Whose stupid idea was this anyway?

Okay, whose big idea was this ceramic tile thing?
This question burned in me (or was it the pain in my flattened knee caps) late Sunday night as I was hunched over for the third hour on the floor in the bedroom painting grout lines with sealer and using a paint brush meant for a Hobbit—for the second night in a row.
Sure, the instructions on the bottle read “Wait 40-50 minutes between coats,” but just what square footage were they referring to when they suggested sealing grout twice within an hour?
I can tell you this much—it wasn’t in here, Mr. Rocket Scientist, where at 9:30 p.m., with grout lines sealed about halfway around the room, 400 sq. ft. of ceramic tile was a really stupid idea!
But, being the juggernaut that I am, I managed to push the limits on knee pain and complete the work order.

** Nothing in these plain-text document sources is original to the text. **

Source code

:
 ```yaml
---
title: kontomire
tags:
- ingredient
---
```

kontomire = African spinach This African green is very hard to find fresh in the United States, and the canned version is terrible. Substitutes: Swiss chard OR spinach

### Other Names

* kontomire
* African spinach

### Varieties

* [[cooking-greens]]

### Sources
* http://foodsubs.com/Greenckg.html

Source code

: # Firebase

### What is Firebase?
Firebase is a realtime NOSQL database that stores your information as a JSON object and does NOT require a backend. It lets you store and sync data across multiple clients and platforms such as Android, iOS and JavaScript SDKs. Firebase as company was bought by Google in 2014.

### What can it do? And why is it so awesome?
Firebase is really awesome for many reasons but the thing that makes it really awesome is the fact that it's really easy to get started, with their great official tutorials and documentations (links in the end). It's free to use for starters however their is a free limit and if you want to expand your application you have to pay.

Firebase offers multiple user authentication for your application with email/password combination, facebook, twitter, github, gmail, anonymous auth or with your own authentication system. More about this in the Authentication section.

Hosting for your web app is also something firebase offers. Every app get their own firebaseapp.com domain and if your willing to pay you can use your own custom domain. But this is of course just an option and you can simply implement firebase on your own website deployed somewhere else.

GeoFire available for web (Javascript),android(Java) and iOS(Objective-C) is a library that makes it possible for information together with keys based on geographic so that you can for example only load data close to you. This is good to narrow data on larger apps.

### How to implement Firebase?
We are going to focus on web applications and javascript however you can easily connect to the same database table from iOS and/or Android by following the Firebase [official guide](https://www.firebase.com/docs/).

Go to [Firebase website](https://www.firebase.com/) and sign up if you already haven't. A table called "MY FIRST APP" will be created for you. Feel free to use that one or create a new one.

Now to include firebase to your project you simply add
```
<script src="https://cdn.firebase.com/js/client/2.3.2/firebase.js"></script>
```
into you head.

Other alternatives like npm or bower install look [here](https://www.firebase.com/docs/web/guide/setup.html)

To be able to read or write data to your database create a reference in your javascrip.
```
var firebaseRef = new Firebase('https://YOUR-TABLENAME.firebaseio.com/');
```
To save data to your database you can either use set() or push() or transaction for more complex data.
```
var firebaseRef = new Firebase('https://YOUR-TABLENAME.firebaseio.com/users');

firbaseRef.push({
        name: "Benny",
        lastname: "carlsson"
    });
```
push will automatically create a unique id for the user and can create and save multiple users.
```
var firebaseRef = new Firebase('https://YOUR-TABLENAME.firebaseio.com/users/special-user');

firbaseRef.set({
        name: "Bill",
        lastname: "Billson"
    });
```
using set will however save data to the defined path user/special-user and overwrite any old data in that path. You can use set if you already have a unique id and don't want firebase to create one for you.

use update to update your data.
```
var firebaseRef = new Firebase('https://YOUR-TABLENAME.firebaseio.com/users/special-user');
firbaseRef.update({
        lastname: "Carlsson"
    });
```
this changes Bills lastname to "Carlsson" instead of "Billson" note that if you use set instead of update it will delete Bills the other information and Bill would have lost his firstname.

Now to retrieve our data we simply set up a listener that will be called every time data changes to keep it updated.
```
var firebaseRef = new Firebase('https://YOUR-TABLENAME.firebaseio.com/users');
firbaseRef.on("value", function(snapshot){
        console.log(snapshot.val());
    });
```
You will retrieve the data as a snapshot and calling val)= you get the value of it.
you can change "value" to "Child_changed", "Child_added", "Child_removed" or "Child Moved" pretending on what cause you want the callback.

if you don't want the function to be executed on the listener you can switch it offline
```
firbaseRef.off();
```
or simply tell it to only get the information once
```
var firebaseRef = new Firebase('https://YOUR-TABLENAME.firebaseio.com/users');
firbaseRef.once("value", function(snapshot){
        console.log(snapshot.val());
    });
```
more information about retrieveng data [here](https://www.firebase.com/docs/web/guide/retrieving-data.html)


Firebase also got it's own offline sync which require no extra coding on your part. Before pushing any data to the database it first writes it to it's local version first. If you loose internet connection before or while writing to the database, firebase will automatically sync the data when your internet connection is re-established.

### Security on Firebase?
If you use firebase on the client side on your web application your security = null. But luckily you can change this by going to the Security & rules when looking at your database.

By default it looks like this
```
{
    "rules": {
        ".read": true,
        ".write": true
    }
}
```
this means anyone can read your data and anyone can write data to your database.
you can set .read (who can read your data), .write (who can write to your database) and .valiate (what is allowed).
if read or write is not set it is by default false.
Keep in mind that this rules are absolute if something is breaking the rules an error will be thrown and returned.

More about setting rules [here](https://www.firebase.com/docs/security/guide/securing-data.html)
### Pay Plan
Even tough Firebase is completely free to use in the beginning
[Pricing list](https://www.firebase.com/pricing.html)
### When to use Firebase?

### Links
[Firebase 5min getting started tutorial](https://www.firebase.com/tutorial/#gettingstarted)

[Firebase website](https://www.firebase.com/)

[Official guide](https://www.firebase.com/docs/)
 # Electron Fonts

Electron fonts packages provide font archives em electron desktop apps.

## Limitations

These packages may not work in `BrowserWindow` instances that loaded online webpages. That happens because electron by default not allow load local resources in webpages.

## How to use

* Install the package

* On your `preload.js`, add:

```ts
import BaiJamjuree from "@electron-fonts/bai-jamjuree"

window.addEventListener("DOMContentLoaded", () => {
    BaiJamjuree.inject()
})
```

That process included crawling around under the bed, where the bottom line fit quite well given more than three feet of clearance.
Dogs’ legs, however, were a roadblock as they lay prone at all angles beneath the bedposts.
I must have magnets implanted somewhere on my body by aliens as the dogs never cease to be more than a couple of feet away from me at any given time, no matter where I am, and are a constant trip hazard.
However, being the Alpha leader with a soft heart, I just lifted a dog leg here and a dog leg there, sealing the grout as I went along.
“Whose stupid idea was this?” likely will be repeated over the coming days as I question the sanity of this family circus while looking in the window from the porch, where we’ve been relocated while tile and grout are applied in other living areas.
Fridge and food, microwave, plates, glasses, cutlery, just about everything but the kitchen sink is outside. Why? Because Pete is a “do-it-all-or-nothing” kind of guy (which, on some occasions, can be a lot of fun).
But in this case, it’s because some “Know-It-All” decided we should tile the kitchen and “great room” floors all at the same time.
So when I left for work yesterday morning, said floors were empty of everything, thanks to yours truly.
I am a machine, even after a hard day’s work at the office. The night before last (while husband was on midnight shift), I’d used all my powers to move furniture out and lift laminate flooring and underlay (bound for another location).
All things were rolling along as planned, and when Daughter #3 and I arrived home from work and school last night, hard-working man in knee pads was busy putting in the last few tiles that smacked of a job almost completed.
Once the tiles were placed, we were to eat and be merry outside for the next 24 hours and come in on winged feet only to visit the bathroom or go to bed.
Of course, we couldn’t have done this “tile fest” over the weekend when the temperature outside was an oven. No. Instead we had to wait until an evening forecast of 46 F (seven C) was in order.
“Whose stupid idea was this anyway?” surfaced quicker than we expected when trying to open canned vegetables with my fingernails.
The can opener was still inside the house isolated in “no-man’s land” on the kitchen counter, along with the thawed tray of chicken legs that was to be cooked on the barbecue for supper.
The smarty pants plan of “Mrs. Know-It-All” to have the kitchen and “great room” floors tiled is at serious risk of going down in the history books as “his idea.”